(Supplied material)
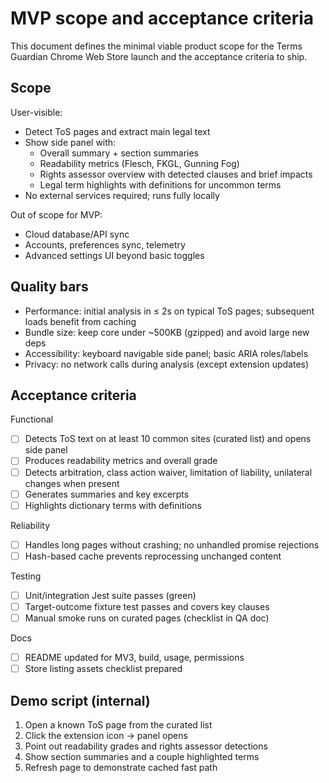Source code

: # MVP scope and acceptance criteria

This document defines the minimal viable product scope for the Terms Guardian Chrome Web Store launch and the acceptance criteria to ship.

## Scope

User-visible:

- Detect ToS pages and extract main legal text
- Show side panel with:
  - Overall summary + section summaries
  - Readability metrics (Flesch, FKGL, Gunning Fog)
  - Rights assessor overview with detected clauses and brief impacts
  - Legal term highlights with definitions for uncommon terms
- No external services required; runs fully locally

Out of scope for MVP:

- Cloud database/API sync
- Accounts, preferences sync, telemetry
- Advanced settings UI beyond basic toggles

## Quality bars

- Performance: initial analysis in ≤ 2s on typical ToS pages; subsequent loads benefit from caching
- Bundle size: keep core under ~500KB (gzipped) and avoid large new deps
- Accessibility: keyboard navigable side panel; basic ARIA roles/labels
- Privacy: no network calls during analysis (except extension updates)

## Acceptance criteria

Functional

- [ ] Detects ToS text on at least 10 common sites (curated list) and opens side panel
- [ ] Produces readability metrics and overall grade
- [ ] Detects arbitration, class action waiver, limitation of liability, unilateral changes when present
- [ ] Generates summaries and key excerpts
- [ ] Highlights dictionary terms with definitions

Reliability

- [ ] Handles long pages without crashing; no unhandled promise rejections
- [ ] Hash-based cache prevents reprocessing unchanged content

Testing

- [ ] Unit/integration Jest suite passes (green)
- [ ] Target-outcome fixture test passes and covers key clauses
- [ ] Manual smoke runs on curated pages (checklist in QA doc)

Docs

- [ ] README updated for MV3, build, usage, permissions
- [ ] Store listing assets checklist prepared

## Demo script (internal)

1. Open a known ToS page from the curated list
2. Click the extension icon → panel opens
3. Point out readability grades and rights assessor detections
4. Show section summaries and a couple highlighted terms
5. Refresh page to demonstrate cached fast path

(Task) What's needed is an exact copy of every entry, free of pictures.

(Result of this exercise)
Source code

: # MVP scope and acceptance criteria

This document defines the minimal viable product scope for the Terms Guardian Chrome Web Store launch and the acceptance criteria to ship.

## Scope

User-visible:

- Detect ToS pages and extract main legal text
- Show side panel with:
  - Overall summary + section summaries
  - Readability metrics (Flesch, FKGL, Gunning Fog)
  - Rights assessor overview with detected clauses and brief impacts
  - Legal term highlights with definitions for uncommon terms
- No external services required; runs fully locally

Out of scope for MVP:

- Cloud database/API sync
- Accounts, preferences sync, telemetry
- Advanced settings UI beyond basic toggles

## Quality bars

- Performance: initial analysis in ≤ 2s on typical ToS pages; subsequent loads benefit from caching
- Bundle size: keep core under ~500KB (gzipped) and avoid large new deps
- Accessibility: keyboard navigable side panel; basic ARIA roles/labels
- Privacy: no network calls during analysis (except extension updates)

## Acceptance criteria

Functional

- [ ] Detects ToS text on at least 10 common sites (curated list) and opens side panel
- [ ] Produces readability metrics and overall grade
- [ ] Detects arbitration, class action waiver, limitation of liability, unilateral changes when present
- [ ] Generates summaries and key excerpts
- [ ] Highlights dictionary terms with definitions

Reliability

- [ ] Handles long pages without crashing; no unhandled promise rejections
- [ ] Hash-based cache prevents reprocessing unchanged content

Testing

- [ ] Unit/integration Jest suite passes (green)
- [ ] Target-outcome fixture test passes and covers key clauses
- [ ] Manual smoke runs on curated pages (checklist in QA doc)

Docs

- [ ] README updated for MV3, build, usage, permissions
- [ ] Store listing assets checklist prepared

## Demo script (internal)

1. Open a known ToS page from the curated list
2. Click the extension icon → panel opens
3. Point out readability grades and rights assessor detections
4. Show section summaries and a couple highlighted terms
5. Refresh page to demonstrate cached fast path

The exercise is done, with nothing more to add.